Chapter 1: Art or Science? Seemann talks about how software development is compared with building a house, then describes how this comparison is mostly unjust. Is software development art or engineering? He says “Software development is principally a design activity.” It is not yet an engineering activity in his view, but it may one day be. He says the book describes heuristics that he’s found useful in software development (in contrast, imagine building a house based on heuristics…).

Chapter 2: Checklists The idea behind checklists is to “improve the outcome with no increase in skill.” There are two types of checklist. With the read-do checklist, you do each item as you read through it. With the do-confirm checklist, you do each item on the list and confirm you’ve done it. He gives an example checklist that includes using Git and automating the build, including deploying to some production environment.
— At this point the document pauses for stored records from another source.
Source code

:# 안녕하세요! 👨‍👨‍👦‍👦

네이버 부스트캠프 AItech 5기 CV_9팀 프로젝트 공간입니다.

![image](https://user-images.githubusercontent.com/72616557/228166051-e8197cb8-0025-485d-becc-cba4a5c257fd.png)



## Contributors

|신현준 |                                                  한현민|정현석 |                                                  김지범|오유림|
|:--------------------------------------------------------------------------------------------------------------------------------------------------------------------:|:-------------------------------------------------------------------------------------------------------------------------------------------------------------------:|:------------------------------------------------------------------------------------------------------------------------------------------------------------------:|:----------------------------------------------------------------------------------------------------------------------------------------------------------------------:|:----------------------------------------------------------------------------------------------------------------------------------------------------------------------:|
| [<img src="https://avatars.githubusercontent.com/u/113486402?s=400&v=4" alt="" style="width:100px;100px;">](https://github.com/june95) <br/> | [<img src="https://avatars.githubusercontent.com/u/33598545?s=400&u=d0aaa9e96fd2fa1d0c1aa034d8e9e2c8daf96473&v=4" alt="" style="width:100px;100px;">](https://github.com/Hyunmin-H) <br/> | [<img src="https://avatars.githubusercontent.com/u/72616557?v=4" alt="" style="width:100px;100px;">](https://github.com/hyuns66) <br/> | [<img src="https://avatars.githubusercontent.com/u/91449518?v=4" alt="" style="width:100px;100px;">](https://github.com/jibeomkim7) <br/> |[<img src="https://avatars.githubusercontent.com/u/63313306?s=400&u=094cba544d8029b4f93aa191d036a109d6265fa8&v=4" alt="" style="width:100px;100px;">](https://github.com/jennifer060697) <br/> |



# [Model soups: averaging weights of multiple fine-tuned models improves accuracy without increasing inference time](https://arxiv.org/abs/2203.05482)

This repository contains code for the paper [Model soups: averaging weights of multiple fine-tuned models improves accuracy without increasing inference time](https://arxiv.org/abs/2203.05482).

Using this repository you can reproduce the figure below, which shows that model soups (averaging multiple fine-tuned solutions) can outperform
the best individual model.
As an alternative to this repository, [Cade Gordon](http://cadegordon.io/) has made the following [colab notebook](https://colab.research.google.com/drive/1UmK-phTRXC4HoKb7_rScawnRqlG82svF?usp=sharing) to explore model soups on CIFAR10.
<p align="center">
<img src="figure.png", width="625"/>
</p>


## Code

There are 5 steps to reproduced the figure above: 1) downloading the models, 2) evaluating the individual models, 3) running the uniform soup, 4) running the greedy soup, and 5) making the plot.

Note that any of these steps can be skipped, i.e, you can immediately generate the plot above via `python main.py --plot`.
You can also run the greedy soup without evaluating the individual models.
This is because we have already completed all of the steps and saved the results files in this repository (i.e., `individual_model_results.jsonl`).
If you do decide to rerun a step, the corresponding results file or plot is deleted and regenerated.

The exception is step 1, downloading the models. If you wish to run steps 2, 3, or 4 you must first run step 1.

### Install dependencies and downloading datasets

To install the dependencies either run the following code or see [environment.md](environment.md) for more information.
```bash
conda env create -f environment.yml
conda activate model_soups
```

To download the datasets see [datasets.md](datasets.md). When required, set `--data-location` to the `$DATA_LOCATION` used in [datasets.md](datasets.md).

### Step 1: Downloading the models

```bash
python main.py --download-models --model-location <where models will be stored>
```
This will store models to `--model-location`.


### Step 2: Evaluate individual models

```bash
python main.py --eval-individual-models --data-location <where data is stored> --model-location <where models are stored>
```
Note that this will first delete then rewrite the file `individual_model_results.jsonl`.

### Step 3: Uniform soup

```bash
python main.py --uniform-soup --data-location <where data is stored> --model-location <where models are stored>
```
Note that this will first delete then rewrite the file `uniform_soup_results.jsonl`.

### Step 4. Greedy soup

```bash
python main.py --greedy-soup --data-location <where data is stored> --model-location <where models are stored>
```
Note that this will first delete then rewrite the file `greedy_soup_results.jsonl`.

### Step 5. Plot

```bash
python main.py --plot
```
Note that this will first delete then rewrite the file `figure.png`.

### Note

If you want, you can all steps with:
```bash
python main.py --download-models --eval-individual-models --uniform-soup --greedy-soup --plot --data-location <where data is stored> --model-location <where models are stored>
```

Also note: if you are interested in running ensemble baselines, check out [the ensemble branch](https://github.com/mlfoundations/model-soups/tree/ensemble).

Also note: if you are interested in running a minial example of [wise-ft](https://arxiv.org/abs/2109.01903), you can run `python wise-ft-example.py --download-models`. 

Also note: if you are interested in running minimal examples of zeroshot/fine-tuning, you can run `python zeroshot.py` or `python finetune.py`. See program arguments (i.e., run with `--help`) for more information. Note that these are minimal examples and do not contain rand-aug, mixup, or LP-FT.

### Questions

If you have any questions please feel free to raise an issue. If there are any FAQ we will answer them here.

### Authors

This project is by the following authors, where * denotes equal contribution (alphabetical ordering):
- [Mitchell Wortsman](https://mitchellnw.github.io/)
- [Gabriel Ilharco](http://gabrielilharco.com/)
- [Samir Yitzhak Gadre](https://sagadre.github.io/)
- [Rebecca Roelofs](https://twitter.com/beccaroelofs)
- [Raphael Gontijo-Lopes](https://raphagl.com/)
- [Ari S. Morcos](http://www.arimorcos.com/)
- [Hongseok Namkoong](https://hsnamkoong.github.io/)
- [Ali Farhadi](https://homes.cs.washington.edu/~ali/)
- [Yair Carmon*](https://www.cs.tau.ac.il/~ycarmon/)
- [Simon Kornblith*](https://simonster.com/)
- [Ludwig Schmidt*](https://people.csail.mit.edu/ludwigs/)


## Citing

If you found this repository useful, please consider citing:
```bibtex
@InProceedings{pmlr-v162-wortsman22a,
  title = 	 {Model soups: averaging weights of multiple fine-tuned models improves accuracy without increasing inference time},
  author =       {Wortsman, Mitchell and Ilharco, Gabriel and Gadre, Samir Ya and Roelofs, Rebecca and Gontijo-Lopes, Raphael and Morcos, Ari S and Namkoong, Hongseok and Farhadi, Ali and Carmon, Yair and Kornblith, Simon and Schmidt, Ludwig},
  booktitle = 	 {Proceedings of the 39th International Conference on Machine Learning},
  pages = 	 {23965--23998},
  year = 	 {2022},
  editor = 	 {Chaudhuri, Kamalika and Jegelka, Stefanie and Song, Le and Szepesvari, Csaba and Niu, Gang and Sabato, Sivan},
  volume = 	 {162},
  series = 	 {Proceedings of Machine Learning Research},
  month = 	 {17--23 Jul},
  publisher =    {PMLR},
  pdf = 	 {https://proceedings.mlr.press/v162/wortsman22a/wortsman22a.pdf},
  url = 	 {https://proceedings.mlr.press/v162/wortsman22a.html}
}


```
He suggests initializing a Git repo and then deploying using CD (Continuous Delivery) as soon as possible. This suggests he’s a “breadth-first” kind of person. It’s like framing a house or sketching out a drawing before filling in the details. That’s my tendency as well. It can lead to waste. For example, there’s probably no real production environment to start with, so you’ll need to set up a temporary one that will be replaced with the real one later. The benefit is in having that framework in place. Hopefully, this means you will not get blind-sided by a missing, complicated and important detail later down the road.

Do not turn off error messages, and turn warning into errors if possible. This makes you more likely to fix them.

Turn on static analysis.

Treat compiler warnings as errors. Treat linter and static code analysis warnings as errors.

For existing code bases, he recommends turning on warnings one at a time, fixing the issue, and then turning the warning into an error [p 29].

He also suggests that turning warnings into errors will force fixes since the code will not compile in that scenario, meaning you can tell management that the code will not work until it is fixed [p 30]. Oy.

Chapter 3: Tackling Complexity Code has to be sustainable if it is going to be used long-term.

To do so, he recommends optimizing code for readability, because we spend much more time reading code than writing it.

Chapter 4: Vertical Slice This chapter is mostly a run-through of creating a “vertical slice” - a thin piece of software that exercises all the expected working parts of the system from start to finish.